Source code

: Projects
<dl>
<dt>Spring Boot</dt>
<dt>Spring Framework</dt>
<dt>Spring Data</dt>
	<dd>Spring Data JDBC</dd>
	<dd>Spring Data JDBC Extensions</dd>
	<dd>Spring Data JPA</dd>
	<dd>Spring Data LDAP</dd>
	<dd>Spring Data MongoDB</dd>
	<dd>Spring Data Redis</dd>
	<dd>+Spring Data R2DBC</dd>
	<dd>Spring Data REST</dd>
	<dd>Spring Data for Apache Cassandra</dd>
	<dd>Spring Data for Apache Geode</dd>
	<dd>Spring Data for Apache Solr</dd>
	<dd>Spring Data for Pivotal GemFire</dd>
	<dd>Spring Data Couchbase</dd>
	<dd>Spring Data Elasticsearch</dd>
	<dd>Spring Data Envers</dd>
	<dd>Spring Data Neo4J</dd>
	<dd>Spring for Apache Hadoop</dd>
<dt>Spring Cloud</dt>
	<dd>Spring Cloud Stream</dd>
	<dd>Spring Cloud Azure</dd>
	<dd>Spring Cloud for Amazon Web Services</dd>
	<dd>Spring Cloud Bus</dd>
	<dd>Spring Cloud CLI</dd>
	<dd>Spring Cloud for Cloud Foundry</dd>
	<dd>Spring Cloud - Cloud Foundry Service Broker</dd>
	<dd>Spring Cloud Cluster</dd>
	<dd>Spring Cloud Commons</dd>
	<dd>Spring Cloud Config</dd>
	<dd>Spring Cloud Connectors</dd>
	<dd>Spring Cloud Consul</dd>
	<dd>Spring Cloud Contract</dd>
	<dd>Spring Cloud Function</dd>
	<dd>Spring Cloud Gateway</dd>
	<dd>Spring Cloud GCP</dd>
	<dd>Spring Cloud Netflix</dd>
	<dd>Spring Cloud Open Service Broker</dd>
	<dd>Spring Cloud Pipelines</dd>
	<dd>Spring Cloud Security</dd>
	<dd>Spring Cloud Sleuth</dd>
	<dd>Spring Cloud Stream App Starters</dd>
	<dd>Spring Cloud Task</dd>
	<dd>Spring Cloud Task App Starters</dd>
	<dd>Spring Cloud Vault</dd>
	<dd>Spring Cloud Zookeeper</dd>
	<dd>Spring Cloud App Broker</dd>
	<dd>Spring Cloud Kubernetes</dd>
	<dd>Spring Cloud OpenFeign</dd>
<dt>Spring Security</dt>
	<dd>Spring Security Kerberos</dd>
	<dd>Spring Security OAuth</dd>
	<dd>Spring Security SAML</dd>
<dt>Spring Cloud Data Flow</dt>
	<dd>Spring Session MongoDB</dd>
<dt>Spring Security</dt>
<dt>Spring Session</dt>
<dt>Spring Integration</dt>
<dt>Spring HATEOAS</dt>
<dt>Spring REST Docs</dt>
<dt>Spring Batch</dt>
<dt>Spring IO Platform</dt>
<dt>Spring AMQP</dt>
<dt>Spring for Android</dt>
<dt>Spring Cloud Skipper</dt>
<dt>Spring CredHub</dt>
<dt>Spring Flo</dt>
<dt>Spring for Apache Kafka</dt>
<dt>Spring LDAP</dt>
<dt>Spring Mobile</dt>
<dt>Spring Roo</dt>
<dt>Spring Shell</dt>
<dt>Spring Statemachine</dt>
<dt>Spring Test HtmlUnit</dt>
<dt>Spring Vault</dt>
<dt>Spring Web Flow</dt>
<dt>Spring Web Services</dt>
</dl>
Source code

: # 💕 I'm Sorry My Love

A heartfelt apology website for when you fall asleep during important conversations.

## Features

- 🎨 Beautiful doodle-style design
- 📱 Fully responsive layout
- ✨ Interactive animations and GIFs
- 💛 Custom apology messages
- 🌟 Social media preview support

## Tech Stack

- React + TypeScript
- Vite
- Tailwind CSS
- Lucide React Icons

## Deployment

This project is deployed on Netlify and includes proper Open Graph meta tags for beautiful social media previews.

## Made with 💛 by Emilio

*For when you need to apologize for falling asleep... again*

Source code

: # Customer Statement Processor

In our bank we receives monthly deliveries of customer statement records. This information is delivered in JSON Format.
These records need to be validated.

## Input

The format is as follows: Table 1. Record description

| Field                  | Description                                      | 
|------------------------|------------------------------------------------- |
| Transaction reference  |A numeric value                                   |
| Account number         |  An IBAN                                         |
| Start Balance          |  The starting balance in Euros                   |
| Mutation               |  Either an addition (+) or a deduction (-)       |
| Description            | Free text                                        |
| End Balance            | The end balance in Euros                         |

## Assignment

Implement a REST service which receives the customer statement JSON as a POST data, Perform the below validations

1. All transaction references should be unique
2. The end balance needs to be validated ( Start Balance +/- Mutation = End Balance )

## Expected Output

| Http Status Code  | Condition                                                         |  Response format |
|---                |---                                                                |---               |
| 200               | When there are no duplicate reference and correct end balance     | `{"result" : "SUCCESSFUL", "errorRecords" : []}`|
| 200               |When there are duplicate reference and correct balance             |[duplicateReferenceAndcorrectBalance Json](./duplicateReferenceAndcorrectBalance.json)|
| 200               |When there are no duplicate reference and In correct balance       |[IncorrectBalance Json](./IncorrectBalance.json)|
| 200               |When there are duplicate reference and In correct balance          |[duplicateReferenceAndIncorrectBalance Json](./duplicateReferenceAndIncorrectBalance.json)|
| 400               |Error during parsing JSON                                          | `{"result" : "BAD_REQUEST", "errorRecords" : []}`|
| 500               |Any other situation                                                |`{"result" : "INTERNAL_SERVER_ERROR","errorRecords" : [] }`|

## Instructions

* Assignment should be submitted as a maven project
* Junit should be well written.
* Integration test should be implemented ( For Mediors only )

Exercise aim:
Beginning at the line with "<dd>Spring Cloud Commons</dd>" and ending at the line with "<dd>Spring Cloud Netflix</dd>", reproduce each line of the data above exactly, and add no other lines.

Answer space:
	<dd>Spring Cloud Commons</dd>
	<dd>Spring Cloud Config</dd>
	<dd>Spring Cloud Connectors</dd>
	<dd>Spring Cloud Consul</dd>
	<dd>Spring Cloud Contract</dd>
	<dd>Spring Cloud Function</dd>
	<dd>Spring Cloud Gateway</dd>
	<dd>Spring Cloud GCP</dd>
	<dd>Spring Cloud Netflix</dd>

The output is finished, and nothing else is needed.